Por: André | 06 Abril 2016
A uma semana das eleições presidenciais, Mendoza briga pelo segundo lugar nas pesquisas com o economista neoliberal Kuczynski. Ela propõe uma mudança de modelo que “ultrapasse a lógica do arremate indiscriminado dos nossos recursos naturais”.
Fonte: bit.ly/1qrIfuV |
A reportagem é de Carlos Noriega e publicada por Página/12, 04-04-2016. A tradução é de André Langer.
A uma semana das eleições, as pesquisas colocam a candidata da esquerda, Verónika Mendoza (foto), jovem congressista de 35 anos, carismática e clara na exposição de suas ideias, com grandes possibilidades de passar para o segundo turno e disputar a presidência com Keiko Fujimori, filha do ex-ditador Alberto Fujimori, atualmente preso. As últimas pesquisas publicadas no final de semana – a lei proíbe a divulgação de pesquisas a partir da segunda-feira – dão um empate técnico no segundo lugar entre Verónika Mendoza e o veterano economista neoliberal e ex-ministro Pedro Pablo Kuczynski, mas com uma tendência à subida da primeira e a um estancamento do segundo.
O significativo crescimento nas pesquisas da candidata da esquerda tornou-a alvo de uma implacável guerra suja – com os grandes meios de comunicação jogando contra ela – que busca desacreditá-la com ataques que vão desde chamá-la de chavista ao extremo de acusá-la de terrorista.
“Eu sinto que a nossa visão de mudança está sintonizando com a população. Nós representamos a única verdadeira alternativa de mudança e isso está sendo avaliado pela população. A guerra suja não nos atinge”, disse Verónika Mendoza em uma coletiva de imprensa com correspondentes estrangeiros.
Mendoza questiona a desigualdade e os problemas sociais alimentados pelo modelo econômico neoliberal e coloca a ênfase em remarcar que um eixo central de um governo da esquerda seria a mudança deste modelo, imperante no país há mais de 25 anos.
Assinala que a Frente Ampla quer “ultrapassar a lógica com que se veio operando nos últimos governos, que foi a do arremate indiscriminado dos nossos recursos naturais sem pensar no médio prazo, sem pensar na geração de empregos, nem na sustentabilidade ambiental”.
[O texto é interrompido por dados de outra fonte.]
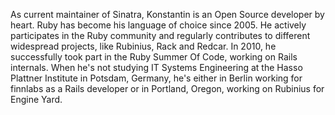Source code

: As current maintainer of Sinatra, Konstantin is an Open Source developer by
heart. Ruby has become his language of choice since 2005. He actively
participates in the Ruby community and regularly contributes to different
widespread projects, like Rubinius, Rack and Redcar. In 2010, he successfully
took part in the Ruby Summer Of Code, working on Rails internals. When he's not
studying IT Systems Engineering at the Hasso Plattner Institute in Potsdam,
Germany, he's either in Berlin working for finnlabs as a Rails developer or
in Portland, Oregon, working on Rubinius for Engine Yard.
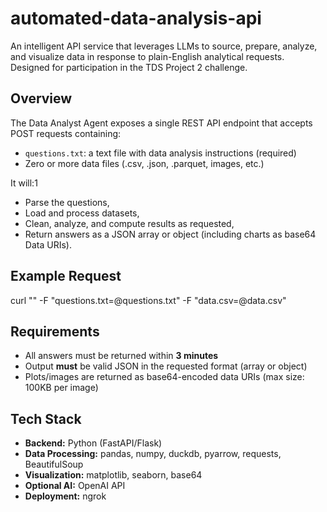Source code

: # automated-data-analysis-api

An intelligent API service that leverages LLMs to source, prepare, analyze, and visualize data in response to plain-English analytical requests. Designed for participation in the TDS Project 2 challenge.

## Overview

The Data Analyst Agent exposes a single REST API endpoint that accepts POST requests containing:
- `questions.txt`: a text file with data analysis instructions (required)
- Zero or more data files (.csv, .json, .parquet, images, etc.)

It will:1
- Parse the questions,
- Load and process datasets,
- Clean, analyze, and compute results as requested,
- Return answers as a JSON array or object (including charts as base64 Data URIs).

## Example Request

curl "<api-endpoint>"
-F "questions.txt=@questions.txt"
-F "data.csv=@data.csv"

## Requirements

- All answers must be returned within **3 minutes**
- Output **must** be valid JSON in the requested format (array or object)
- Plots/images are returned as base64-encoded data URIs (max size: 100KB per image)

## Tech Stack

- **Backend:** Python (FastAPI/Flask)
- **Data Processing:** pandas, numpy, duckdb, pyarrow, requests, BeautifulSoup
- **Visualization:** matplotlib, seaborn, base64
- **Optional AI:** OpenAI API 
- **Deployment:** ngrok


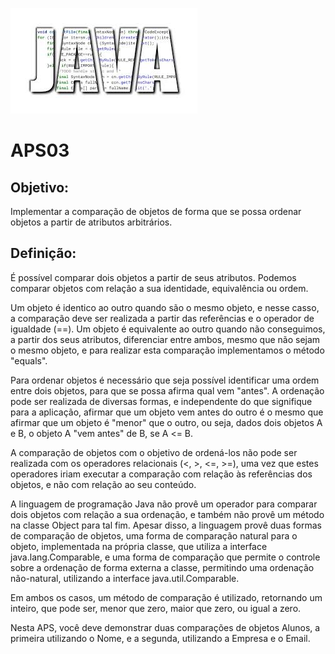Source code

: ﻿![Java](/data/java.jpg)

# APS03

## Objetivo:
Implementar a comparação de objetos de forma que se possa ordenar objetos a partir de atributos arbitrários.

## Definição:

É possível comparar dois objetos a partir de seus atributos. Podemos comparar objetos com relação a sua identidade, equivalência ou ordem.

Um objeto é identico ao outro quando são o mesmo objeto, e nesse casso, a comparação deve ser realizada a partir das referências e o operador de igualdade (==). Um objeto é equivalente ao outro quando não conseguimos, a partir dos seus atributos, diferenciar entre ambos, mesmo que não sejam o mesmo objeto, e para realizar esta comparação implementamos o método "equals".

Para ordenar objetos é necessário que seja possível identificar uma ordem entre dois objetos, para que se possa afirma qual vem "antes". A ordenação pode ser realizada de diversas formas, e independente do que signifique para a aplicação, afirmar que um objeto vem antes do outro é o mesmo que afirmar que um objeto é "menor" que o outro, ou seja, dados dois objetos A e B, o objeto A "vem antes" de B, se A <= B.

A comparação de objetos com o objetivo de ordená-los não pode ser realizada com os operadores relacionais (<, >, <=, >=), uma vez que estes operadores iriam executar a comparação com relação às referências dos objetos, e não com relação ao seu conteúdo.

A linguagem de programação Java não provê um operador para comparar dois objetos com relação a sua ordenação, e também não provê um método na classe Object para tal fim. Apesar disso, a linguagem provê duas formas de comparação de objetos, uma forma de comparação natural para o objeto, implementada na própria classe, que utiliza a interface java.lang.Comparable<T>, e uma forma de comparação que permite o controle sobre a ordenação de forma externa a classe, permitindo uma ordenação não-natural, utilizando a interface java.util.Comparable<T>.

Em ambos os casos, um método de comparação é utilizado, retornando um inteiro, que pode ser, menor que zero, maior que zero, ou igual a zero.

Nesta APS, você deve demonstrar duas comparações de objetos Alunos, a primeira utilizando o Nome, e a segunda, utilizando a Empresa e o Email.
Ela acrescenta que um aspecto chave da sua proposta econômica é diversificar a economia que acabe com a dependência do país da exportação de matérias-primas e seus preços internacionais, especialmente minerais, promovendo e apoiando a partir do Estado outros setores econômicos, como a indústria, a agricultura, o turismo, o que, precisa, não significa abandonar a mineração, mas impulsionar estes outros setores econômicos como “novos motores da economia” em tempos de queda dos preços dos minerais. Ela precisa que estes outros setores econômicos que um governo seu promoveria são importantes geradores de emprego.
A candidata da Frente Ampla esclarece que não propõe a estatização dos recursos naturais ou de empresas, mas “a recuperação da soberania dos nossos recursos naturais”. “Neste momento, o Estado peruano – aponta – não pode decidir o que será feito com os nossos recursos. Por exemplo, as empresas que exploram o gás podem fazer com esse gás o que querem, exportar tudo sem que o Estado possa se manifestar. Assim são feitos os contratos. Por isso, agora não podemos garantir que esse gás sirva para abastecer o mercado interno. Nós vamos recuperar a soberania sobre os nossos recursos naturais para que o Estado decida o que será feito com eles, e assim garantir que o gás sirva em primeiro lugar para o mercado interno, para as residências peruanos, a serviço de uma indústria petroquímica. Para isso vamos renegociar os contratos de exploração do gás”.
Entre as medidas para reativar uma economia estancada, a Frente Ampla também propõe um impulso significativo dos investimentos públicos, a queda das taxas de juros, o aumento do salário mínimo (atualmente é de 850 soles mensais, cerca de 250 dólares. El propõe um aumento para mil soles, cerca de 300 dólares). Mendoza insiste em esclarecer que não propõe uma economia estatizada, e tampouco um controle de preços nem da taxa de câmbio.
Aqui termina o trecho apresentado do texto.